As Steve said, if re really cannot do this kind of work , so I have to
split the one line regx down, and capture <tablefirst, and then loop
to catpure <tr>, and then <td>, and so on ... . I donnot like this way
compared with the above one clean regx line.

Nov 22 '08 #1
0 2781

This thread has been closed and replies have been disabled. Please start a new discussion.

Similar topics

9
by: Leif K-Brooks | last post by:
How do I make a regular expression which will match the same character repeated one or more times, instead of matching repetitions of any (possibly non-same) characters like ".+" does? In other...
0
by: WALDO | last post by:
Assuming the following code: Dim strPattern As String = "(\d{3})(-)(\d{4})" Dim strMatch As String = "555-1234" Dim regExp As New RegEx(strPattern) Dim matches As MatchCollection =...
0
by: maersa | last post by:
hi all, i've got a group list like the following, and i'm trying to use the MatchAttribute to get the contents within the list and generate my necessary classes. ...
7
by: matteosartori | last post by:
Hi all, I've spent all morning trying to work this one out: I've got the following string: ...
4
by: Robert Dodier | last post by:
Hello all, I'm trying to find substrings that look like 'FOO blah blah blah' in a string. For example give 'blah FOO blah1a blah1b FOO blah2 FOO blah3a blah3b blah3b' I want to get three...
1
by: bitwxtadpl | last post by:
Hi, I have a simple parsing regular expression that is expecting data and a delimiter. Axy where A is the data and xy is the delimiter When the delimiter is xy it works as expected. But, when I...
4
by: DomoChan | last post by:
When I attempt to name a group in a regular expression under TR1, the library throws a non descriptive error "regular expression error". The numbered reference group works, as in /1 to reference...
1
by: scsoce | last post by:
say, when I try to search and match every char from variable length string, such as string '123456', i tried re.findall( r'(\d)*, '12346' ) , but only get '6' and Python doc indeed say: "If a...
0
by: Steve Holden | last post by:
Please keep this on the list. scsoce wrote: 'Fraid the Python re implementers just decided not to do it that way. regards Steve -- Steve Holden +1 571 484 6266 +1 800 494 3119...
0
by: taylorcarr | last post by:
A Canon printer is a smart device known for being advanced, efficient, and reliable. It is designed for home, office, and hybrid workspace use and can also be used for a variety of purposes. However,...
0
by: Charles Arthur | last post by:
How do i turn on java script on a villaon, callus and itel keypad mobile phone
0
by: ryjfgjl | last post by:
If we have dozens or hundreds of excel to import into the database, if we use the excel import function provided by database editors such as navicat, it will be extremely tedious and time-consuming...
0
by: ryjfgjl | last post by:
In our work, we often receive Excel tables with data in the same format. If we want to analyze these data, it can be difficult to analyze them because the data is spread across multiple Excel files...
0
by: Hystou | last post by:
There are some requirements for setting up RAID: 1. The motherboard and BIOS support RAID configuration. 2. The motherboard has 2 or more available SATA protocol SSD/HDD slots (including MSATA, M.2...
0
marktang
by: marktang | last post by:
ONU (Optical Network Unit) is one of the key components for providing high-speed Internet services.

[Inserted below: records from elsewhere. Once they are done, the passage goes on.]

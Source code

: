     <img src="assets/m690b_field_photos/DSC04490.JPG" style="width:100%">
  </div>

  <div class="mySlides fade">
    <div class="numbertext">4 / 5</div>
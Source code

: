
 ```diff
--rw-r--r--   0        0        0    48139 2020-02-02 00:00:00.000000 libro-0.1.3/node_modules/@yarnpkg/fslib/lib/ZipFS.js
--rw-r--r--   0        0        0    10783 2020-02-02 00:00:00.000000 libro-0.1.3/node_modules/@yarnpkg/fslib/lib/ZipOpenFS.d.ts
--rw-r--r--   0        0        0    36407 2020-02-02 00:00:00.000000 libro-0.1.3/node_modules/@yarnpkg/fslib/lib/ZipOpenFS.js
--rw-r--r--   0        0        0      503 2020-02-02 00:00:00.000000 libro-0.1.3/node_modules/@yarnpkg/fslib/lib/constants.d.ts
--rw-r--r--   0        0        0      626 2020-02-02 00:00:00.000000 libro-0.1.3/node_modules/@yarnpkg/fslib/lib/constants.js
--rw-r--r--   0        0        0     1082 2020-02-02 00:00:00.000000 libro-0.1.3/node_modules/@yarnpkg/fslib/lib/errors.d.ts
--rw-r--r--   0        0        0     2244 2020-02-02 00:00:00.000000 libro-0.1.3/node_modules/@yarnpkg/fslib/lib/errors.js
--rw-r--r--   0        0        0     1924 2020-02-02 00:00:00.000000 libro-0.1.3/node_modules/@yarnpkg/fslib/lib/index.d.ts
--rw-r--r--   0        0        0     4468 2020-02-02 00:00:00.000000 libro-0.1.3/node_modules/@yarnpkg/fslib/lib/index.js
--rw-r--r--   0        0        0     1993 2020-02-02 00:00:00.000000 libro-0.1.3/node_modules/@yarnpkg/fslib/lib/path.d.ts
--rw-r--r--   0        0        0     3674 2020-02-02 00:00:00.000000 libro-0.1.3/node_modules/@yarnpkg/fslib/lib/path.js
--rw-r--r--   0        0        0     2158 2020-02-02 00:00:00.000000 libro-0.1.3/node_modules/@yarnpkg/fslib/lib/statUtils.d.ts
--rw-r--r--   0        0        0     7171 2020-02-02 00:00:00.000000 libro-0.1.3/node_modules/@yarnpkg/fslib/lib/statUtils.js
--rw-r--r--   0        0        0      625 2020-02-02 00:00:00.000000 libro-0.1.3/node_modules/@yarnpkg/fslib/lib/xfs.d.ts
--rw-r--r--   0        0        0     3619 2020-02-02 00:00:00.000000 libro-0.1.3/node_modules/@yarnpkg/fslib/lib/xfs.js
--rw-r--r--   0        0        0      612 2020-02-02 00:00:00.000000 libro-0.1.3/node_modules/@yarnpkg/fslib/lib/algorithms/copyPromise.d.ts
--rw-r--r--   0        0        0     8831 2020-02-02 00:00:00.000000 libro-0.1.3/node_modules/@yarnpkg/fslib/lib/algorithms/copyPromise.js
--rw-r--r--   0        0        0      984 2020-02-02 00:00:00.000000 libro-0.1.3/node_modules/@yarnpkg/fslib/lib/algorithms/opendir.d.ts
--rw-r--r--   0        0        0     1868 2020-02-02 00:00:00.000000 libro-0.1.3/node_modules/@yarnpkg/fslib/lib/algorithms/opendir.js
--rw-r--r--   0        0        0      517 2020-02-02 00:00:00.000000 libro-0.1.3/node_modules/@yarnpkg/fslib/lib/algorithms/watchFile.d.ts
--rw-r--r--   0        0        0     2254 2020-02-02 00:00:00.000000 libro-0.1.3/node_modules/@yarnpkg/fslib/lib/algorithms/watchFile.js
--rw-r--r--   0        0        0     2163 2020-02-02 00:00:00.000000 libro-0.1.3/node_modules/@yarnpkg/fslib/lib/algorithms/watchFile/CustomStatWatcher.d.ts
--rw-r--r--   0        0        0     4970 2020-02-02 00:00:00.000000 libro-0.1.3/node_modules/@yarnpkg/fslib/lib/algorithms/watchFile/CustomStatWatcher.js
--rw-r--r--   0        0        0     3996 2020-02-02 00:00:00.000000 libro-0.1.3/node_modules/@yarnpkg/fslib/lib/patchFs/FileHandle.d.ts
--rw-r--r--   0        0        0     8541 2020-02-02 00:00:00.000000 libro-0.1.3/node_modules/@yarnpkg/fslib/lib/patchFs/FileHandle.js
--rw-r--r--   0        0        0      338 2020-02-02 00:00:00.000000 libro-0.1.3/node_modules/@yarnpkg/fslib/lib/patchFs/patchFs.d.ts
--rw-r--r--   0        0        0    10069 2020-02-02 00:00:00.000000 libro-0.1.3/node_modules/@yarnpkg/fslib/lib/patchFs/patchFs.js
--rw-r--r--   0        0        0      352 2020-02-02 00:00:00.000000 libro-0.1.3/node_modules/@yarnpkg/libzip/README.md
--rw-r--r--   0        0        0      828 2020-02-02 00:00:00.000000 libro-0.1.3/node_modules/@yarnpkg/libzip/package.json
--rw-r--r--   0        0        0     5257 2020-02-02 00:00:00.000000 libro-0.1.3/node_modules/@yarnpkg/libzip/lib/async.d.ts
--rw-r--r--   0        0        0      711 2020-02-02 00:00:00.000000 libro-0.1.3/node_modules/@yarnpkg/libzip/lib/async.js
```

Its primary function is to act as an endpoint device located at the user's premises. However,...
0
by: Hystou | last post by:
Most computers default to English, but sometimes we require a different language, especially when relocating. Forgot to request a specific language before your computer shipped? No problem! You can...
0
Oralloy
by: Oralloy | last post by:
Hello folks, I am unable to find appropriate documentation on the type promotion of bit-fields when using the generalised comparison operator "<=>". The problem is that using the GNU compilers,...
0
jinu1996
by: jinu1996 | last post by:
In today's digital age, having a compelling online presence is paramount for businesses aiming to thrive in a competitive landscape. At the heart of this digital strategy lies an intricately woven...

By using Bytes.com and it's services, you agree to our Privacy Policy and Terms of Use.

To disable or enable advertisements and analytics tracking please visit the manage ads & tracking page.